Defendant Williams was the Director of the Oregon DOC until December 21, 2011. FAC 2. Defendant Morrow was the interim Director from January 2012 to February 2012. FAC 3. The Director manages all Oregon State prisons, including SRCI and has a duty to protect all inmates from violence. FAC 2. Plaintiff alleges that Defendants Williams and Morrow, as Directors, "knew or should have known that the policies and procedures in place at DOC and SRCI failed to provide sufficient protection to inmates, " and they "knew or should have known that their subordinates acted with deliberate indifference to inmates' constitutional right to be free from violence." FAC 12.

Here, Plaintiff fails to allege facts with sufficient detail to infer that Williams and Morrow plausibly were aware of the unconstitutional conduct of DOC personnel and were deliberately indifferent to the safety of Hagen. Plaintiff instead relies on the bare assertion that Williams and Morrow would have been aware of "an ongoing problem of inmate violence throughout the DOC and, specifically... the murder of an inmate at SRCI by an inmate with whom he had a known conflict." Resp. 12 (citing FAC, 18, 42, 43).

The fact that an inmate was killed in a prison setting prior to Hagen's murder, without more, does not provide the type of notice outlined in Starr. And while a homicide in a prison can never be tolerated by prison officials, there is nothing in this record to indicate any similarity or pattern between the prior homicide and Hagen's death that would give rise to deliberate indifference. The claims against Williams and Morrow are dismissed, without prejudice.

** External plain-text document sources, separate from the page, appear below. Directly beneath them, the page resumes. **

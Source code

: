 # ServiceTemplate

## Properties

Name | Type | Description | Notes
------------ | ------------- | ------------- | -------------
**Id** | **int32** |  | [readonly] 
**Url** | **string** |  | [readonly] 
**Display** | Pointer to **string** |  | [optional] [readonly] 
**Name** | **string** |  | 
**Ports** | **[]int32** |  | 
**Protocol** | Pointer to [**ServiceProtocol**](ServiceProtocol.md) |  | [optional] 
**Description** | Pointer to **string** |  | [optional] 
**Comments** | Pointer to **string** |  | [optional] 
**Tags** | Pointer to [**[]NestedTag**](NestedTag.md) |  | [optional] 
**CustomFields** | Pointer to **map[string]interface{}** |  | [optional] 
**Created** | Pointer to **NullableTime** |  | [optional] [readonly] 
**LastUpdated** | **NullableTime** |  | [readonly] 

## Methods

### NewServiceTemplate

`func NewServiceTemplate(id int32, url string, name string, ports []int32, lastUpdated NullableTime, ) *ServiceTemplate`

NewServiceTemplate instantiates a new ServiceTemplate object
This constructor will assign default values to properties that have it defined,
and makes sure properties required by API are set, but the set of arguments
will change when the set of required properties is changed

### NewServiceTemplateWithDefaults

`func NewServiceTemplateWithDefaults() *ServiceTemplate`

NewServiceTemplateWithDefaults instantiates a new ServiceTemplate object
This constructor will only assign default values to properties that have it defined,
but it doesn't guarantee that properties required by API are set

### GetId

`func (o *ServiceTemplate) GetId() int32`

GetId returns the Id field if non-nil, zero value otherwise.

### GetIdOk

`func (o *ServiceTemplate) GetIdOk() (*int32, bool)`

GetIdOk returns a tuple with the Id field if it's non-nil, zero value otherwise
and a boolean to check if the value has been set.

B. Defendants Nooth and Gilmore

Plaintiff alleges that Defendants Nooth and Gilmore, as onsite SRCI superintendents, knew or should have known that SRCI's policies and procedures failed to ensure inmate safety. While this is perhaps a stronger claim because Defendants Nooth and Gilmore work onsite at SRCI, Plaintiff again fails to establish a sufficient causal connection. As with Defendants Williams and Morrow, Plaintiff's allegations do not demonstrate Defendants Nooth or Gilmore knew of, or acquiesced in, the unconstitutional conduct by their subordinates. Plaintiff states that Defendant Nooth "received regular reports from management staff and had direct knowledge of the manner in which SRCI treated its inmates" and Defendant Gilmore "was responsible for all aspects of security operations, including oversight of staffing, training, and maintaining the safety of staff and inmates." FAC 4. As noted above, the allegations fail to demonstrate Defendant Nooth and Gilmore's knowledge, acquiescence, or deliberate indifference to the events or policies leading to Hagen's death. Instead, the allegations appear to rely on a theory of vicarious liability, unavailable for section 1983 claims alleging supervisory liability. Thus, Plaintiff's claims against Defendants Williams, Morrow, Nooth, and Gilmore are dismissed, without prejudice.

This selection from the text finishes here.